▸ THE PROBLEM: Every line below must be reproduced exactly; no pictures are to be included.

▸ SOURCE RECORDS:

((

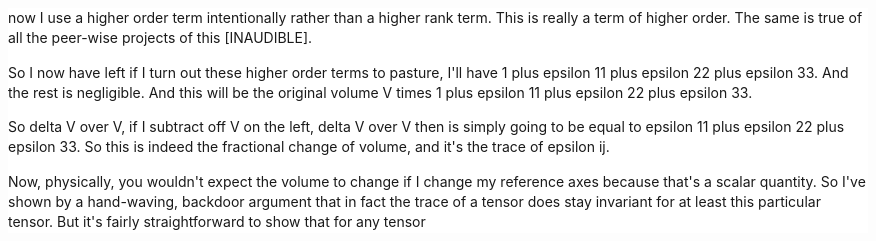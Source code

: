   <span m='864470'>now</span> <span m='864750'>I</span> <span m='864890'>use</span>
  <span m='865710'>a</span> <span m='866070'>higher</span> <span m='867060'>order</span>
  <span m='867430'>term</span> <span m='869150'>intentionally</span> <span m='869720'>rather</span>
  <span m='870020'>than</span> <span m='870120'>a</span> <span m='870190'>higher</span>
  <span m='870580'>rank</span> <span m='870860'>term.</span> <span m='871140'>This</span>
  <span m='871310'>is</span> <span m='871450'>really</span> <span m='871860'>a</span>
  <span m='871950'>term</span> <span m='872260'>of</span> <span m='872370'>higher</span>
  <span m='872710'>order.</span> <span m='873250'>The</span> <span m='873340'>same</span>
  <span m='873720'>is</span> <span m='874070'>true</span> <span m='874400'>of</span>
  <span m='874560'>all</span> <span m='874820'>the</span> <span m='875410'>peer-wise</span>
  <span m='876800'>projects</span> <span m='877300'>of</span> <span m='877380'>this</span>
  <span m='878170'>[INAUDIBLE].</span> </p><p><span m='879180'>So</span> <span m='879500'>I</span>
  <span m='879660'>now</span> <span m='879960'>have</span> <span m='880410'>left</span>
  <span m='880820'>if</span> <span m='881010'>I</span> <span m='881200'>turn</span>
  <span m='881430'>out</span> <span m='881660'>these</span> <span m='882100'>higher</span>
  <span m='882660'>order</span> <span m='882970'>terms</span> <span m='883850'>to</span>
  <span m='883930'>pasture,</span> <span m='884820'>I'll</span> <span m='884980'>have</span>
  <span m='885230'>1</span> <span m='885590'>plus</span> <span m='886050'>epsilon</span>
  <span m='886590'>11</span> <span m='887210'>plus</span> <span m='887570'>epsilon</span>
  <span m='888560'>22</span> <span m='889430'>plus</span> <span m='889680'>epsilon</span>
  <span m='890550'>33.</span> <span m='891260'>And</span> <span m='891370'>the</span>
  <span m='891440'>rest</span> <span m='891740'>is</span> <span m='891890'>negligible.</span>
  <span m='893210'>And</span> <span m='893440'>this</span> <span m='893730'>will</span>
  <span m='893970'>be</span> <span m='895190'>the</span> <span m='895340'>original</span>
  <span m='895820'>volume</span> <span m='896280'>V</span> <span m='897440'>times</span>
  <span m='897770'>1</span> <span m='899140'>plus</span> <span m='900700'>epsilon</span>
  <span m='901260'>11</span> <span m='902070'>plus</span> <span m='902440'>epsilon</span>
  <span m='903370'>22</span> <span m='904230'>plus</span> <span m='904590'>epsilon</span>
  <span m='905460'>33.</span> </p><p><span m='907020'>So</span> <span m='908510'>delta</span>
  <span m='908920'>V</span> <span m='909250'>over</span> <span m='909600'>V,</span>
  <span m='910070'>if</span> <span m='910260'>I</span> <span m='910340'>subtract</span>
  <span m='911060'>off</span> <span m='911770'>V</span> <span m='912080'>on</span>
  <span m='912260'>the</span> <span m='912360'>left,</span> <span m='913390'>delta</span>
  <span m='913700'>V</span> <span m='914320'>over</span> <span m='914660'>V</span>
  <span m='914920'>then</span> <span m='915280'>is</span> <span m='915440'>simply</span>
  <span m='915790'>going</span> <span m='915970'>to</span> <span m='916030'>be</span>
  <span m='916200'>equal</span> <span m='916640'>to</span> <span m='916800'>epsilon</span>
  <span m='917360'>11</span> <span m='918270'>plus</span> <span m='918510'>epsilon</span>
  <span m='919220'>22</span> <span m='919730'>plus</span> <span m='919990'>epsilon</span>
  <span m='920790'>33.</span> <span m='923600'>So</span> <span m='923840'>this</span>
  <span m='924060'>is</span> <span m='924190'>indeed</span> <span m='925230'>the</span>
  <span m='925370'>fractional</span> <span m='925890'>change</span> <span m='926190'>of</span>
  <span m='926260'>volume,</span> <span m='926690'>and</span> <span m='926860'>it's</span>
  <span m='927090'>the</span> <span m='927200'>trace</span> <span m='928436'>of</span>
  <span m='930220'>epsilon</span> <span m='930720'>ij.</span> </p><p><span m='935250'>Now,</span>
  <span m='935390'>physically,</span> <span m='936330'>you</span> <span m='936520'>wouldn't</span>
  <span m='936810'>expect</span> <span m='937490'>the</span> <span m='937650'>volume</span>
  <span m='938230'>to</span> <span m='938390'>change</span> <span m='938920'>if</span>
  <span m='939090'>I</span> <span m='939200'>change</span> <span m='939740'>my</span>
  <span m='939920'>reference</span> <span m='940410'>axes</span> <span m='941160'>because</span>
  <span m='941360'>that's</span> <span m='941570'>a</span> <span m='941630'>scalar</span>
  <span m='942140'>quantity.</span> <span m='943410'>So</span> <span m='944720'>I've</span>
  <span m='944890'>shown</span> <span m='946410'>by</span> <span m='946640'>a</span>
  <span m='946870'>hand-waving,</span> <span m='947750'>backdoor</span> <span m='948380'>argument</span>
  <span m='949000'>that</span> <span m='949190'>in</span> <span m='949320'>fact</span>
  <span m='949800'>the</span> <span m='949930'>trace</span> <span m='950480'>of</span>
  <span m='950590'>a</span> <span m='950710'>tensor</span> <span m='951140'>does</span>
  <span m='951390'>stay</span> <span m='951650'>invariant</span> <span m='952520'>for</span>
  <span m='952880'>at</span> <span m='952940'>least</span> <span m='953240'>this</span>
  <span m='953420'>particular</span> <span m='953980'>tensor.</span> <span m='954690'>But</span>
  <span m='954970'>it's</span> <span m='955190'>fairly</span> <span m='955540'>straightforward</span>
  <span m='956510'>to</span> <span m='956620'>show</span> <span m='957000'>that</span>
  <span m='957220'>for</span> <span m='957390'>any</span> <span m='957680'>tensor</span>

))

▸ ANSWER BELOW:
Source code

:   <span m='864470'>now</span> <span m='864750'>I</span> <span m='864890'>use</span>
  <span m='865710'>a</span> <span m='866070'>higher</span> <span m='867060'>order</span>
  <span m='867430'>term</span> <span m='869150'>intentionally</span> <span m='869720'>rather</span>
  <span m='870020'>than</span> <span m='870120'>a</span> <span m='870190'>higher</span>
  <span m='870580'>rank</span> <span m='870860'>term.</span> <span m='871140'>This</span>
  <span m='871310'>is</span> <span m='871450'>really</span> <span m='871860'>a</span>
  <span m='871950'>term</span> <span m='872260'>of</span> <span m='872370'>higher</span>
  <span m='872710'>order.</span> <span m='873250'>The</span> <span m='873340'>same</span>
  <span m='873720'>is</span> <span m='874070'>true</span> <span m='874400'>of</span>
  <span m='874560'>all</span> <span m='874820'>the</span> <span m='875410'>peer-wise</span>
  <span m='876800'>projects</span> <span m='877300'>of</span> <span m='877380'>this</span>
  <span m='878170'>[INAUDIBLE].</span> </p><p><span m='879180'>So</span> <span m='879500'>I</span>
  <span m='879660'>now</span> <span m='879960'>have</span> <span m='880410'>left</span>
  <span m='880820'>if</span> <span m='881010'>I</span> <span m='881200'>turn</span>
  <span m='881430'>out</span> <span m='881660'>these</span> <span m='882100'>higher</span>
  <span m='882660'>order</span> <span m='882970'>terms</span> <span m='883850'>to</span>
  <span m='883930'>pasture,</span> <span m='884820'>I'll</span> <span m='884980'>have</span>
  <span m='885230'>1</span> <span m='885590'>plus</span> <span m='886050'>epsilon</span>
  <span m='886590'>11</span> <span m='887210'>plus</span> <span m='887570'>epsilon</span>
  <span m='888560'>22</span> <span m='889430'>plus</span> <span m='889680'>epsilon</span>
  <span m='890550'>33.</span> <span m='891260'>And</span> <span m='891370'>the</span>
  <span m='891440'>rest</span> <span m='891740'>is</span> <span m='891890'>negligible.</span>
  <span m='893210'>And</span> <span m='893440'>this</span> <span m='893730'>will</span>
  <span m='893970'>be</span> <span m='895190'>the</span> <span m='895340'>original</span>
  <span m='895820'>volume</span> <span m='896280'>V</span> <span m='897440'>times</span>
  <span m='897770'>1</span> <span m='899140'>plus</span> <span m='900700'>epsilon</span>
  <span m='901260'>11</span> <span m='902070'>plus</span> <span m='902440'>epsilon</span>
  <span m='903370'>22</span> <span m='904230'>plus</span> <span m='904590'>epsilon</span>
  <span m='905460'>33.</span> </p><p><span m='907020'>So</span> <span m='908510'>delta</span>
  <span m='908920'>V</span> <span m='909250'>over</span> <span m='909600'>V,</span>
  <span m='910070'>if</span> <span m='910260'>I</span> <span m='910340'>subtract</span>
  <span m='911060'>off</span> <span m='911770'>V</span> <span m='912080'>on</span>
  <span m='912260'>the</span> <span m='912360'>left,</span> <span m='913390'>delta</span>
  <span m='913700'>V</span> <span m='914320'>over</span> <span m='914660'>V</span>
  <span m='914920'>then</span> <span m='915280'>is</span> <span m='915440'>simply</span>
  <span m='915790'>going</span> <span m='915970'>to</span> <span m='916030'>be</span>
  <span m='916200'>equal</span> <span m='916640'>to</span> <span m='916800'>epsilon</span>
  <span m='917360'>11</span> <span m='918270'>plus</span> <span m='918510'>epsilon</span>
  <span m='919220'>22</span> <span m='919730'>plus</span> <span m='919990'>epsilon</span>
  <span m='920790'>33.</span> <span m='923600'>So</span> <span m='923840'>this</span>
  <span m='924060'>is</span> <span m='924190'>indeed</span> <span m='925230'>the</span>
  <span m='925370'>fractional</span> <span m='925890'>change</span> <span m='926190'>of</span>
  <span m='926260'>volume,</span> <span m='926690'>and</span> <span m='926860'>it's</span>
  <span m='927090'>the</span> <span m='927200'>trace</span> <span m='928436'>of</span>
  <span m='930220'>epsilon</span> <span m='930720'>ij.</span> </p><p><span m='935250'>Now,</span>
  <span m='935390'>physically,</span> <span m='936330'>you</span> <span m='936520'>wouldn't</span>
  <span m='936810'>expect</span> <span m='937490'>the</span> <span m='937650'>volume</span>
  <span m='938230'>to</span> <span m='938390'>change</span> <span m='938920'>if</span>
  <span m='939090'>I</span> <span m='939200'>change</span> <span m='939740'>my</span>
  <span m='939920'>reference</span> <span m='940410'>axes</span> <span m='941160'>because</span>
  <span m='941360'>that's</span> <span m='941570'>a</span> <span m='941630'>scalar</span>
  <span m='942140'>quantity.</span> <span m='943410'>So</span> <span m='944720'>I've</span>
  <span m='944890'>shown</span> <span m='946410'>by</span> <span m='946640'>a</span>
  <span m='946870'>hand-waving,</span> <span m='947750'>backdoor</span> <span m='948380'>argument</span>
  <span m='949000'>that</span> <span m='949190'>in</span> <span m='949320'>fact</span>
  <span m='949800'>the</span> <span m='949930'>trace</span> <span m='950480'>of</span>
  <span m='950590'>a</span> <span m='950710'>tensor</span> <span m='951140'>does</span>
  <span m='951390'>stay</span> <span m='951650'>invariant</span> <span m='952520'>for</span>
  <span m='952880'>at</span> <span m='952940'>least</span> <span m='953240'>this</span>
  <span m='953420'>particular</span> <span m='953980'>tensor.</span> <span m='954690'>But</span>
  <span m='954970'>it's</span> <span m='955190'>fairly</span> <span m='955540'>straightforward</span>
  <span m='956510'>to</span> <span m='956620'>show</span> <span m='957000'>that</span>
  <span m='957220'>for</span> <span m='957390'>any</span> <span m='957680'>tensor</span>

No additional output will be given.